■ **WORK REQUEST**
Copies of all lines containing the string "nonumber" are needed from the data below.

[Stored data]
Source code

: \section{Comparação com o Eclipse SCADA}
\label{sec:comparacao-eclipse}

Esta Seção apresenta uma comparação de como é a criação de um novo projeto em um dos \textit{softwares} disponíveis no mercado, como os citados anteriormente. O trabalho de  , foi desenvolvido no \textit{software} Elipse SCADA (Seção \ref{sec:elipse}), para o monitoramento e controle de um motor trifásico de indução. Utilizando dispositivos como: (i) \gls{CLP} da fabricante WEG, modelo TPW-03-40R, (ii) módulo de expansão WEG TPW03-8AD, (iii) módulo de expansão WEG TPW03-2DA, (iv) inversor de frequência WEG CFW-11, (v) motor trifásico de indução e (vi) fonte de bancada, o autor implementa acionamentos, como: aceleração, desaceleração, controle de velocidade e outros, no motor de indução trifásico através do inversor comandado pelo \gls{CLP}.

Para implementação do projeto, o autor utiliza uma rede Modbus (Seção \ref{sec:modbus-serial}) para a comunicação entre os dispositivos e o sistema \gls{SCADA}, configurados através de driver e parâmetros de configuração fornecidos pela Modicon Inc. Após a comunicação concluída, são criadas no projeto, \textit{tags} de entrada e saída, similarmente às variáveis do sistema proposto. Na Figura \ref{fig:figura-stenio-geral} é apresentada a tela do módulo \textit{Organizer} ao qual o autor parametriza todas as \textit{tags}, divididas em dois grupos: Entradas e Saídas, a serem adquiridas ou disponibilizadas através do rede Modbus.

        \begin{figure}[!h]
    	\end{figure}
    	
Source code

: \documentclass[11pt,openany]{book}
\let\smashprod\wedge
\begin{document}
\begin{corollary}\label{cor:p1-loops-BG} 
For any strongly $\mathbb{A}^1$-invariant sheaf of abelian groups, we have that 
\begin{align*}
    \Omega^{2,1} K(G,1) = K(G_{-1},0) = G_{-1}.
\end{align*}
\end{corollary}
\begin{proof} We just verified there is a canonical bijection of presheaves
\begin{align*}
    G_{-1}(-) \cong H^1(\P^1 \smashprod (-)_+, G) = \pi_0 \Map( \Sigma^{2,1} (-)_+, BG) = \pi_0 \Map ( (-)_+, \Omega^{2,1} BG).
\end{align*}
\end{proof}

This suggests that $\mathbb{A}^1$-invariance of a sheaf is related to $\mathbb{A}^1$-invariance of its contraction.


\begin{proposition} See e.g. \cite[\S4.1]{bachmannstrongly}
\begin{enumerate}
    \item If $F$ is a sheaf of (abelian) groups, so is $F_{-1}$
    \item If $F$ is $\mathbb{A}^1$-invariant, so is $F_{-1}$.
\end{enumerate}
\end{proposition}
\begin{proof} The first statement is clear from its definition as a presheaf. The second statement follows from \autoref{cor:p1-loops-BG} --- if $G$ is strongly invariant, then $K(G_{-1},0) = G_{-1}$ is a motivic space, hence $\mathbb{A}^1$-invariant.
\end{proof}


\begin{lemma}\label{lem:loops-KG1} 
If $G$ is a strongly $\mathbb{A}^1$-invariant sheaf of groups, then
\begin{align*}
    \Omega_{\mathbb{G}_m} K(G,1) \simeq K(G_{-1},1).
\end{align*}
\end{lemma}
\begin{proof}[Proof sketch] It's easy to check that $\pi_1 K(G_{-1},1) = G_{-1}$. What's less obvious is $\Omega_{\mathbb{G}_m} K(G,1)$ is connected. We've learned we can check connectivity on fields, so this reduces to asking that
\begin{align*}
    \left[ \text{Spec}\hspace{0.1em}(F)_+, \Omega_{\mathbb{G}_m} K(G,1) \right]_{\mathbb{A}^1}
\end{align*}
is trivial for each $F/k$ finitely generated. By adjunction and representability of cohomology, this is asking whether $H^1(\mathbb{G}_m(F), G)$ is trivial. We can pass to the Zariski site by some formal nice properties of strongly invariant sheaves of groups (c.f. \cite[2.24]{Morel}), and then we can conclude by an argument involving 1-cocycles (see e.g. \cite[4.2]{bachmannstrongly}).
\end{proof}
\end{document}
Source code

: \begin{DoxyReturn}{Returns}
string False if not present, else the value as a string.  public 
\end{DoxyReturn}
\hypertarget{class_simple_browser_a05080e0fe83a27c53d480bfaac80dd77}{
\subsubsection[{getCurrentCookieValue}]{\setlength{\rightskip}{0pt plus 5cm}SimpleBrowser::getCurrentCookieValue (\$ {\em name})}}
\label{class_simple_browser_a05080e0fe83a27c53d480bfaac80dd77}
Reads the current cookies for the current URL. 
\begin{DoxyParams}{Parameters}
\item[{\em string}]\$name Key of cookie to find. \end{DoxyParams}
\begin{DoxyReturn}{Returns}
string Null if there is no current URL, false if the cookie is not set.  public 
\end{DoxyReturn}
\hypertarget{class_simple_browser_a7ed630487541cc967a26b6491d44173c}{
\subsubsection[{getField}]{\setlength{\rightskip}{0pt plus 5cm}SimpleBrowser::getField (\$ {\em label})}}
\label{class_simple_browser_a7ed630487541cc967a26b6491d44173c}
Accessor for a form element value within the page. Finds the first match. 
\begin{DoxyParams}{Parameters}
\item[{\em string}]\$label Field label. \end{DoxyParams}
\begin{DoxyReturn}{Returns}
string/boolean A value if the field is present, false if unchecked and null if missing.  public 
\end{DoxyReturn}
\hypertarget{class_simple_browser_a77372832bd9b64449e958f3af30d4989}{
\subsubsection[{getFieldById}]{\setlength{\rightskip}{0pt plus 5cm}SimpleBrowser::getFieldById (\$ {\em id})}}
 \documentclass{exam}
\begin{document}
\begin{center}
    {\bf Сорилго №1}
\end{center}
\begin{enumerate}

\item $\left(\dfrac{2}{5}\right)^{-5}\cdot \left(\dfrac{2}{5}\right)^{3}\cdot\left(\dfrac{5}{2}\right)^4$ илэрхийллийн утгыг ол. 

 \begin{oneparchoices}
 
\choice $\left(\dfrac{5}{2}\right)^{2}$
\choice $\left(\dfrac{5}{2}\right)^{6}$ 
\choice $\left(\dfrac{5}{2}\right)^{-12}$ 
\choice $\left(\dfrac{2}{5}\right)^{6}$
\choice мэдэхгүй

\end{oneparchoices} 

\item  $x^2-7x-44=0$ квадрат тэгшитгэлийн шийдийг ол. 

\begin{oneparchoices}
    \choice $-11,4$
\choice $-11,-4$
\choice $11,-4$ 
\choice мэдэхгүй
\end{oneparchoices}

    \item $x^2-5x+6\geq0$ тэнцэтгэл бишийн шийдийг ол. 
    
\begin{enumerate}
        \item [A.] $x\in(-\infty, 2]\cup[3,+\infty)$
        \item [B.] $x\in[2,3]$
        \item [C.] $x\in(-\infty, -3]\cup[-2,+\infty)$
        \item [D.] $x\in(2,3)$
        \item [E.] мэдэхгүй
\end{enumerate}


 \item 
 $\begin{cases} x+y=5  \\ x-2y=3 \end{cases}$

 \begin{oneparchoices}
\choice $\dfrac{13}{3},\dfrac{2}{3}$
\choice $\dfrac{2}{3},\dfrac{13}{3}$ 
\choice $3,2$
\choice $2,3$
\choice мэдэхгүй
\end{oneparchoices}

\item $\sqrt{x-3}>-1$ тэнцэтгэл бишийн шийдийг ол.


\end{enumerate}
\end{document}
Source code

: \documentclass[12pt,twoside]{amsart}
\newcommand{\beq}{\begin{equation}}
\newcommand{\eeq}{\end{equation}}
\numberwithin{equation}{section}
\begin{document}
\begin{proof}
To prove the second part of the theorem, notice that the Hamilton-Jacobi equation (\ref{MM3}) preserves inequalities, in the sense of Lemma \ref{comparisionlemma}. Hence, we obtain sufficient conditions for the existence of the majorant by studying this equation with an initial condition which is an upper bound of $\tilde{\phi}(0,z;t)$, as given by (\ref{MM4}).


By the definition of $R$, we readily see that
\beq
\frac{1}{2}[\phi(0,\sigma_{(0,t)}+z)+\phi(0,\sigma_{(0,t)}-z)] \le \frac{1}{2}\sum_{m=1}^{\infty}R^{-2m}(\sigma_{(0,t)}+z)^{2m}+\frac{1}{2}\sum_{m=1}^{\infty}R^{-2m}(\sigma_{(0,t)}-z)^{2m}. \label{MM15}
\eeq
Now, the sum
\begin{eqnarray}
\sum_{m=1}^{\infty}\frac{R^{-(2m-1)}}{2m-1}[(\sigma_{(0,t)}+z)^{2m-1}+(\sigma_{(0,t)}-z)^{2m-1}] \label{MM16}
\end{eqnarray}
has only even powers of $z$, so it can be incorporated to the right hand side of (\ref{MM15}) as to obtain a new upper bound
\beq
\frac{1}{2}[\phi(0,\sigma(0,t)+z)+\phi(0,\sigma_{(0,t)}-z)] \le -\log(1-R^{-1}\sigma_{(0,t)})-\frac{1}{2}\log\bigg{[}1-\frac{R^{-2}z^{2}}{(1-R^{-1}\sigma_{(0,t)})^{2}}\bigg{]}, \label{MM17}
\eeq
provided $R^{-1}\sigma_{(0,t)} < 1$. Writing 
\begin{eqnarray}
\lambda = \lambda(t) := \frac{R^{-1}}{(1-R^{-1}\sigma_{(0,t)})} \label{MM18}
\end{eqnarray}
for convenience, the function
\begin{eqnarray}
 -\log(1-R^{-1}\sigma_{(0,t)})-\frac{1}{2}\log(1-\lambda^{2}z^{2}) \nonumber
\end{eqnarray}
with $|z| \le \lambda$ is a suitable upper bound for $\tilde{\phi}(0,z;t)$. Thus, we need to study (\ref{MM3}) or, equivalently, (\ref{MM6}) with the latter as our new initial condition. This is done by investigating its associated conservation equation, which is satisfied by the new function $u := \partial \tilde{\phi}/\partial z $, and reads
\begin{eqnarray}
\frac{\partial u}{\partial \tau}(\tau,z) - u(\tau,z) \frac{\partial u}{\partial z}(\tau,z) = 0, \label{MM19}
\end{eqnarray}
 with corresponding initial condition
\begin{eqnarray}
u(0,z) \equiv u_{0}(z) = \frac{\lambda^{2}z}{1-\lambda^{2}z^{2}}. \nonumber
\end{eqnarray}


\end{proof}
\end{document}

■ **ANSWER BOX**
 -\log(1-R^{-1}\sigma_{(0,t)})-\frac{1}{2}\log(1-\lambda^{2}z^{2}) \nonumber
u(0,z) \equiv u_{0}(z) = \frac{\lambda^{2}z}{1-\lambda^{2}z^{2}}. \nonumber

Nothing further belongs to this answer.